**Work instructions**
Where an image appears, leave it out; otherwise repeat the data exactly.

———

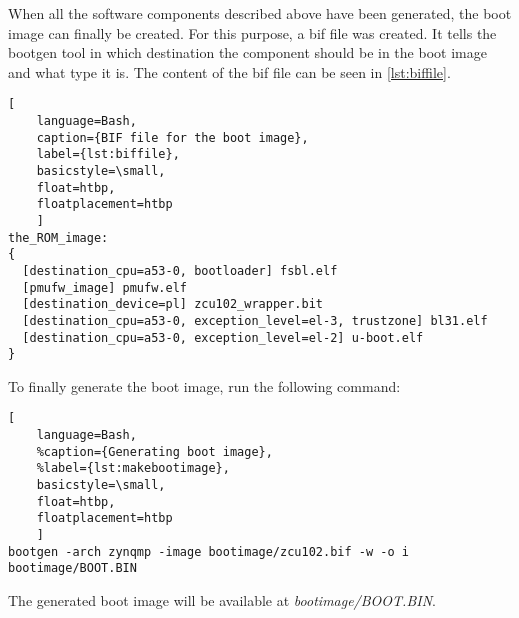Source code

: When all the software components described above have been generated, the boot image can finally be created. For this purpose, a \gls{bif} file was created. It tells the bootgen tool in which destination the component should be in the boot image and what type it is. The content of the \gls{bif} file can be seen in \cref{lst:biffile}.
\begin{lstlisting}[
	language=Bash,
	caption={BIF file for the boot image},
	label={lst:biffile},
	basicstyle=\small,
	float=htbp,
	floatplacement=htbp
	]
the_ROM_image:
{
  [destination_cpu=a53-0, bootloader] fsbl.elf
  [pmufw_image] pmufw.elf
  [destination_device=pl] zcu102_wrapper.bit
  [destination_cpu=a53-0, exception_level=el-3, trustzone] bl31.elf
  [destination_cpu=a53-0, exception_level=el-2] u-boot.elf
}
\end{lstlisting}

To finally generate the boot image, run the following command:
\begin{lstlisting}[
	language=Bash,
	%caption={Generating boot image},
	%label={lst:makebootimage},
	basicstyle=\small,
	float=htbp,
	floatplacement=htbp
	]
bootgen -arch zynqmp -image bootimage/zcu102.bif -w -o i bootimage/BOOT.BIN
\end{lstlisting}

The generated boot image will be available at \emph{bootimage/BOOT.BIN}.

———

**Solution to this exercise**
Source code

: When all the software components described above have been generated, the boot image can finally be created. For this purpose, a \gls{bif} file was created. It tells the bootgen tool in which destination the component should be in the boot image and what type it is. The content of the \gls{bif} file can be seen in \cref{lst:biffile}.
\begin{lstlisting}[
	language=Bash,
	caption={BIF file for the boot image},
	label={lst:biffile},
	basicstyle=\small,
	float=htbp,
	floatplacement=htbp
	]
the_ROM_image:
{
  [destination_cpu=a53-0, bootloader] fsbl.elf
  [pmufw_image] pmufw.elf
  [destination_device=pl] zcu102_wrapper.bit
  [destination_cpu=a53-0, exception_level=el-3, trustzone] bl31.elf
  [destination_cpu=a53-0, exception_level=el-2] u-boot.elf
}
\end{lstlisting}

To finally generate the boot image, run the following command:
\begin{lstlisting}[
	language=Bash,
	%caption={Generating boot image},
	%label={lst:makebootimage},
	basicstyle=\small,
	float=htbp,
	floatplacement=htbp
	]
bootgen -arch zynqmp -image bootimage/zcu102.bif -w -o i bootimage/BOOT.BIN
\end{lstlisting}

The generated boot image will be available at \emph{bootimage/BOOT.BIN}.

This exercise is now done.